BILLINGS — Montana hunters and anglers, including senior citizens and youngsters who now receive licenses at a discount, could pay higher fees in the future as officials discuss ways to increase funding for the Montana Department of Fish, Wildlife and Parks.
Revenues for the department have declined steadily over the past two years due to a “perfect storm” of events.
Those events include a national economic downturn, a severe winter that reduced the number of licenses for sale in much of Eastern Montana, high water in the spring that cut the number of fishing licenses sold, high fuel costs, the perception of a statewide decline in game numbers from wolf depredation, high unemployment and a decrease in the number of nonresident license sales.
Perhaps most important, there are fewer hunters and anglers buying licenses in Montana and nationally.
The decline has averaged around $2 million a year for the past two years and the loss is projected to continue into 2012, according to Sue Daly, the department’s finance division administrator, who broached the subject with the FWP Commission at its monthly meeting Thursday in Helena.
“We’re now at the point where we need to deal with this,” Daly said.
Residents last saw license fee increases in 2005. Nonresident fees were raised in 2001, except for hunters who saw an increase after passage of Initiative 161 in 2011. Nonresident fees pay for about two-thirds of FWP’s $35 million in annual operating costs; the rest comes from resident licenses. Another $11 million in license sales is earmarked for specific funds.

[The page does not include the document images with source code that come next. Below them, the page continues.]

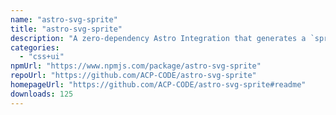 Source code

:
 ```yaml
---
name: "astro-svg-sprite"
title: "astro-svg-sprite"
description: "A zero-dependency Astro Integration that generates a `sprite.svg` from SVG files in your Astro project."
categories:
  - "css+ui"
npmUrl: "https://www.npmjs.com/package/astro-svg-sprite"
repoUrl: "https://github.com/ACP-CODE/astro-svg-sprite"
homepageUrl: "https://github.com/ACP-CODE/astro-svg-sprite#readme"
downloads: 125
---
```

“We need to make a substantial move to equalize that (nonresident vs. resident) equation,” Commissioner Ron Moody said. “I’m just putting the cards on the table.”
Daly said that by 2015, the department’s savings account will be drained, but that’s no surprise. The department has slowed the expected decline by a couple of years with conservative fiscal management including more video conferencing and using fewer three-quarter-ton pickup trucks that gulp fuel.
In all, the department will have to come up with a projected $10 million a year in savings and revenue increases.
The reason for bringing up the issue now is that legislation will be crafted this spring to present to the 2013 Legislature. If fee increases are proposed and eventually passed, they won’t show up in FWP’s coffers until 2015.
One possible revenue increase is easy to find. Daly noted that the state gives away about $3 million worth of licenses a year through discounts to senior citizens, youths, former Montana residents and veterans. Although they are all worthy causes, there is an expense involved, she said.
Bob Gilbert, executive director of Walleyes Unlimited, told the commissioners that as a senior citizen, he’d be willing to pay more.
“There’s something really wrong with this picture,” he said. “It’s nice to be generous, but you can’t give away money you don’t have.”
Gilbert said he’s also concerned that sportsmen’s money is going to manage predators like grizzly bears and wolves — programs that don’t pay for themselves.
“The bison plan — who the hell is paying for that?” he asked.
Ben Lamb, of the Montana Wildlife Federation, suggested the state consider ways to tap others, besides hunters and anglers, to fund the state’s wildlife programs.
“You need to involve everyone who has a stake in this: the natural resources community as well as ranchers and landowners,” he said.
Commissioner Moody agreed, adding that some way to tap tourists visiting the state to view wildlife would be helpful.
“None of those folks pay a cent to fund the wildlife, unless they buy a hunting or fishing license,” Moody said. “We need to confront that.”